Enquanto os aracatienses discutiam e votavam em plebiscito qual o nome mais merecedor e justo que deveria receber a principal obra de embelezamento da cidade, os serviços da construção seguiam como noticiava a imprensa em outubro de 1911, através das colunas dos jornais: “Vão bastante adiantados os trabalhos da avenida, já estando ladrilhado o passeio central e em condições de ser cimentado. Tendo sido iniciado o ladrilho dos passeios laterais.”
ACONTECEU...
Aqueles que estiveram presentes, embevecidos, jamais esqueceram daquele domingo 5 de novembro de 1911, quando os dobrados e marchas da Banda Zaranza acompanharam a inauguração da “feérica iluminação da luz de acetileno que se destinava a iluminar o mimoso logradouro. A iluminação produziu magnífico efeito” era a exclamação geral.
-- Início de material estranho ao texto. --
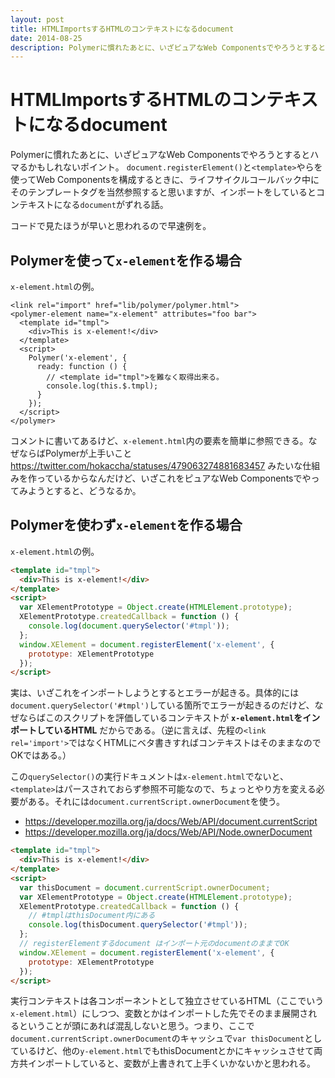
 ```yaml
---
layout: post
title: HTMLImportsするHTMLのコンテキストになるdocument
date: 2014-08-25
description: Polymerに慣れたあとに、いざピュアなWeb Componentsでやろうとするとハマるかもしれないポイント。
---
```


# HTMLImportsするHTMLのコンテキストになるdocument

Polymerに慣れたあとに、いざピュアなWeb Componentsでやろうとするとハマるかもしれないポイント。
`document.registerElement()`と`<template>`やらを使ってWeb Componentsを構成するときに、ライフサイクルコールバック中にそのテンプレートタグを当然参照すると思いますが、インポートをしているとコンテキストになる`document`がずれる話。

コードで見たほうが早いと思われるので早速例を。

## Polymerを使って`x-element`を作る場合

`x-element.html`の例。

```html:html
<link rel="import" href="lib/polymer/polymer.html">
<polymer-element name="x-element" attributes="foo bar">
  <template id="tmpl">
    <div>This is x-element!</div>
  </template>
  <script>
    Polymer('x-element', {
      ready: function () {
        // <template id="tmpl">を難なく取得出来る。
        console.log(this.$.tmpl);
      }
    });
  </script>
</polymer>
```

コメントに書いてあるけど、`x-element.html`内の要素を簡単に参照できる。なぜならばPolymerが上手いこと https://twitter.com/hokaccha/statuses/479063274881683457 みたいな仕組みを作っているからなんだけど、いざこれをピュアなWeb Componentsでやってみようとすると、どうなるか。

## Polymerを使わず`x-element`を作る場合

`x-element.html`の例。

```html
<template id="tmpl">
  <div>This is x-element!</div>
</template>
<script>
  var XElementPrototype = Object.create(HTMLElement.prototype);
  XElementPrototype.createdCallback = function () {
    console.log(document.querySelector('#tmpl'));
  };
  window.XElement = document.registerElement('x-element', {
    prototype: XElementPrototype
  });
</script>
```

実は、いざこれをインポートしようとするとエラーが起きる。具体的には`document.querySelector('#tmpl')`している箇所でエラーが起きるのだけど、なぜならばこのスクリプトを評価しているコンテキストが **`x-element.html`をインポートしているHTML** だからである。（逆に言えば、先程の`<link rel='import'>`ではなくHTMLにベタ書きすればコンテキストはそのままなのでOKではある。）

この`querySelector()`の実行ドキュメントは`x-element.html`でないと、`<template>`はパースされておらず参照不可能なので、ちょっとやり方を変える必要がある。それには`document.currentScript.ownerDocument`を使う。

- https://developer.mozilla.org/ja/docs/Web/API/document.currentScript
- https://developer.mozilla.org/ja/docs/Web/API/Node.ownerDocument

```html
<template id="tmpl">
  <div>This is x-element!</div>
</template>
<script>
  var thisDocument = document.currentScript.ownerDocument;
  var XElementPrototype = Object.create(HTMLElement.prototype);
  XElementPrototype.createdCallback = function () {
    // #tmplはthisDocument内にある
    console.log(thisDocument.querySelector('#tmpl'));
  };
  // registerElementするdocument はインポート元のdocumentのままでOK
  window.XElement = document.registerElement('x-element', {
    prototype: XElementPrototype
  });
</script>
```

実行コンテキストは各コンポーネントとして独立させているHTML（ここでいう`x-element.html`）にしつつ、変数とかはインポートした先でそのまま展開されるということが頭にあれば混乱しないと思う。つまり、ここで`document.currentScript.ownerDocument`のキャッシュで`var thisDocument`としているけど、他の`y-element.html`でもthisDocumentとかにキャッシュさせて両方共インポートしていると、変数が上書きれて上手くいかないかと思われる。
Foram momentos de grande contentamento para a família aracatiense que compareceu em massa prestigiando o inesquecível acontecimento. Nesse dia, segundo os colunistas sociais, o “high-life”- como se dizia na época - da elite da nossa melhor sociedade, compareceu em toda sua exuberância dando um grande brilhantismo a essa noite de festas...
FINALMENTE...
No dia 24 de dezembro de 1911, já merecidamente titulada: Avenida Dr. Leite - José Leite Barbosa sócio da Fábrica Santa Tereza -; por ter sido ele, o mais entusiasmado benfeitor e destacado contribuinte para a realização dessa obra, foi finalmente aberta ao público.
Nessa ocasião, o elegante Café Goiana, que se tornou o point da escol mocidade aracatiense, foi também inaugurado na mesma avenida.
As bandas Zaranza e Euterpe Operária tocaram vários números dos seus repertórios, enquanto o povo circulava pelos passeios da nova e aprazível avenida até as primeiras chamadas do sino da igreja para a Missa do Galo, que seria celebrada na Matriz pelo Padre Domingos de Castro.